For skiers, it’s not money well spent and unless a miracle happens, it will inevitably lead to higher lift ticket prices and higher season pass prices. I know it’s not being sold that way but we’re still in the courtship part of the relationship, not the waking up with each other and hangover morning breath part. I’m not privy to the economic model for P2P and neither are you. But noodling around with figures like 4,100 people per hour capacity, number of operating hours in a day, days in a year, likely operating costs and illustrative ticket prices announced last week, I can’t make the payback work as a stand-alone, rider-pay amusement. Time will tell.

And that’s not an indictment of the project. Just a commentary on the passing from one reality into another. Kind of like this paragraph. It leads from one discussion into another.

That discussion is this time of year’s inevitable question: What kind of season was it?

It was a blessed season. The kind of season when even an atheist begins to wonder about the hand of God. A season that started with a bang and a dump and just kept dumping through the rest of November.

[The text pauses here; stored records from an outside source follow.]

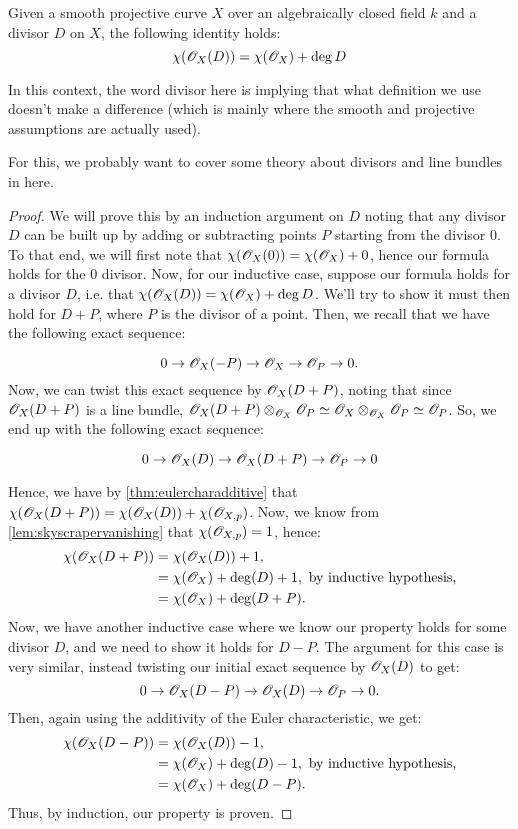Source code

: \begin{theorem}\label{thm:riemannroch}
  Given a smooth projective curve $X$ over an algebraically closed field $k$ and a divisor $D$ on $X$, the following identity holds:
  \[
  \chi(\mathscr{O}_X(D)) = \chi(\mathscr{O}_X) + \deg D
  \]

  In this context, the word divisor here is implying that what definition we use
  doesn't make a difference (which is mainly where the smooth and projective
  assumptions are actually used).

  For this, we probably want to cover some theory about divisors and line bundles
  in here.
  \end{theorem}
  \begin{proof}
  We will prove this by an induction argument on $D$ noting that any divisor $D$ can be built up by adding or subtracting points $P$ starting from the divisor $0$. To that end, we will first note that $\chi(\mathscr{O}_X(0)) = \chi(\mathscr{O}_X) + 0$, hence our formula holds for the $0$ divisor. Now, for our inductive case, suppose our formula holds for a divisor $D$, i.e. that $\chi(\mathscr{O}_X(D)) = \chi(\mathscr{O}_X) + \deg D$. We'll try to show it must then hold for $D + P$, where $P$ is the divisor of a point. Then, we recall that we have the following exact sequence:

  \[
  0 \rightarrow \mathscr{O}_X(-P) \rightarrow \mathscr{O}_X \rightarrow \mathscr{O}_P \rightarrow 0.
  \]
  Now, we can twist this exact sequence by $\mathscr{O}_X(D+P)$, noting that since $\mathscr{O}_X(D+P)$ is a line bundle, $\mathscr{O}_X(D+P) \otimes_{\mathscr{O}_X} \mathscr{O}_P \simeq \mathscr{O}_X \otimes_{\mathscr{O}_X} \mathscr{O}_P \simeq \mathscr{O}_P$. So, we end up with the following exact sequence:

  \[
  0 \rightarrow \mathscr{O}_X(D) \rightarrow \mathscr{O}_X(D + P) \rightarrow \mathscr{O}_P \rightarrow 0
  \]

  Hence, we have by \autoref{thm:eulercharadditive} that $\chi(\mathscr{O}_X(D+P)) = \chi(\mathscr{O}_X(D)) + \chi(\mathscr{O}_{X, p})$. Now, we know from \autoref{lem:skyscrapervanishing} that $\chi(\mathscr{O}_{X, p}) = 1$, hence:
  \[
  \begin{split}
  \chi(\mathscr{O}_X(D+P)) &= \chi(\mathscr{O}_X(D)) + 1,\\
  &= \chi(\mathscr{O}_X) + \deg(D) + 1, \text{ by inductive hypothesis,}\\
  &= \chi(\mathscr{O}_X) + \deg(D + P).\\
  \end{split}
  \]
  Now, we have another inductive case where we know our property holds for some divisor $D$, and we need to show it holds for $D - P$. The argument for this case is very similar, instead twisting our initial exact sequence by $\mathscr{O}_X(D)$ to get:
  \[
  0 \rightarrow \mathscr{O}_X(D-P) \rightarrow \mathscr{O}_X(D) \rightarrow \mathscr{O}_P \rightarrow 0.
  \]
  Then, again using the additivity of the Euler characteristic, we get:
  \[
  \begin{split}
  \chi(\mathscr{O}_X(D-P)) &= \chi(\mathscr{O}_X(D)) -1,\\
  &= \chi(\mathscr{O}_X) + \deg(D) - 1, \text{ by inductive hypothesis,}\\
  &= \chi(\mathscr{O}_X) + \deg(D - P).\\
  \end{split}
  \]
  Thus, by induction, our property is proven.
  \end{proof}
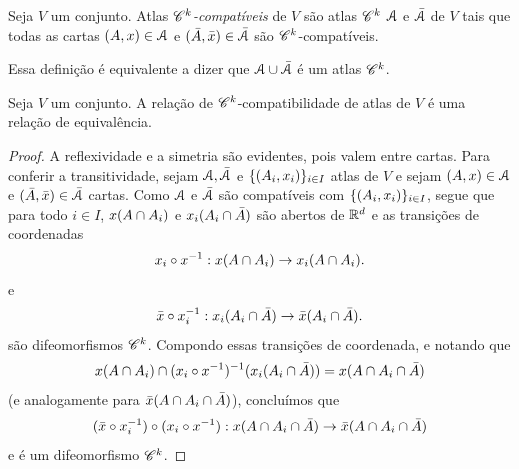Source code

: \begin{definition}
Seja $V$ um conjunto. Atlas \emph{$\mathscr{C}^k$-compatíveis} de $V$ são atlas $\mathscr{C}^k$ $\mathcal{A}$ e $\bar{\mathcal{A}}$ de $V$ tais que todas as cartas $(A,x) \in \mathcal{A}$ e $(\bar A,\bar{x}) \in \bar {\mathcal{A}}$ são $\mathscr{C}^k$-compatíveis.
\end{definition}

Essa definição é equivalente a dizer que $\mathcal{A} \cup \bar {\mathcal{A}}$ é um atlas $\mathscr{C}^k$.

\begin{proposition}
Seja $V$ um conjunto. A relação de $\mathscr{C}^k$-compatibilidade de atlas de $V$ é uma relação de equivalência.
\end{proposition}
\begin{proof}
A reflexividade e a simetria são evidentes, pois valem entre cartas. Para conferir a transitividade, sejam $\mathcal{A},\bar{\mathcal{A}}$ e $\{(A_i,x_i)\}_{i \in I}$ atlas de $V$ e sejam $(A,x) \in \mathcal{A}$ e $(\bar A,\bar{x}) \in \bar{\mathcal{A}}$ cartas. 
Como $\mathcal{A}$ e $\bar{\mathcal{A}}$ são compatíveis com $\{(A_i,x_i)\}_{i \in I}$, segue que para todo $i \in I$, $x(A \cap A_i)$ e $x_i(A_i \cap \bar A)$ são abertos de $\mathbb{R}^d$ e as transições de coordenadas
	\begin{equation*}
	x_i \circ x^{-1}: x(A \cap A_i) \to x_i(A \cap A_i).
	\end{equation*}
e
	\begin{equation*}
	\bar{x} \circ x_i^{-1}: x_i(A_i \cap \bar A) \to \bar{x}(A_i \cap \bar A).
	\end{equation*}
são difeomorfismos $\mathscr{C}^k$. Compondo essas transições de coordenada, e notando que
	\begin{equation*}
	x(A \cap A_i) \cap (x_i \circ x^{-1})^{-1}(x_i(A_i \cap \bar A)) = x(A \cap A_i \cap \bar A)
	\end{equation*}
(e analogamente para $\bar{x}(A \cap A_i \cap \bar A)$), concluímos que
	\begin{equation*}
	(\bar{x} \circ x_i^{-1}) \circ (x_i \circ x^{-1}): x(A \cap A_i \cap \bar A) \to \bar{x}(A \cap A_i \cap \bar A)
	\end{equation*}
e é um difeomorfismo $\mathscr{C}^k$. 


\end{proof}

Ever the skeptic, I could be heard to say, repeatedly, “Yeah, this is great… but it still isn’t as good a start as 1994.” Which was true.

Until December rolled around and it just kept dumping. “Finally,” I thought, “Finally we’re getting some value out of our contract with Coastal to clear the driveway.” By Christmas, we were wondering where we were going to put all the snow. The streets of Alpine were reduced to cow trails and we’d already logged more incredible powder days than we generally get in a whole season, capped by a waist-deep dive through Arthur’s Choice on Christmas morning.

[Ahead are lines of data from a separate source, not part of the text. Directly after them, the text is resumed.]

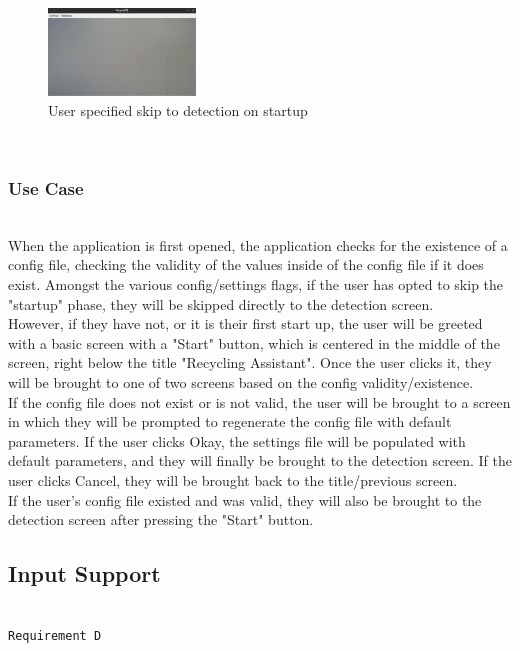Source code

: \documentclass[conference]{IEEEtran}
\begin{document}
\begin{figure}[!h]
    \centering
    \includegraphics[width=0.35\textwidth]{images/nothing_detected.eps}
    \caption{User specified skip to detection on startup}
\end{figure}~\\

\subsubsection{Use Case}~\\
When the application is first opened, the application checks for the existence of a config file, checking the validity of the values inside of the config file if it does exist. Amongst the various config/settings flags, if the user has opted to skip the "startup" phase, they will be skipped directly to the detection screen.\\

However, if they have not, or it is their first start up, the user will be greeted with a basic screen with a "Start" button, which is centered in the middle of the screen, right below the title "Recycling Assistant". Once the user clicks it, they will be brought to one of two screens based on the config validity/existence. \\

If the config file does not exist or is not valid, the user will be brought to a screen in which they will be prompted to regenerate the config file with default parameters. If the user clicks Okay, the settings file will be populated with default parameters, and they will finally be brought to the detection screen. If the user clicks Cancel, they will be brought back to the title/previous screen. \\

If the user's config file existed and was valid, they will also be brought to the detection screen after pressing the "Start" button.~\\

\subsection{Input Support}~\\
\texttt{Requirement D}~\\
\end{document}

It really didn’t matter what happened after that. We took the good along with the bad. There were enough high-rain days to make the threat of global warming seem as real as the science says it is. There were enough sunny days after the rain to make even a sun worshipper curse the damn orb and pray for snow. There was enough snow to answer the prayers. There were enough tourists to make most of the shopkeepers happy, the restaurateurs busy and everyone feeling way better about the future than they did this time last year.

Rate it a 9.1 and put it to bed. It’s time to go spring skiing on Blackcomb, something none of us has done for several years now.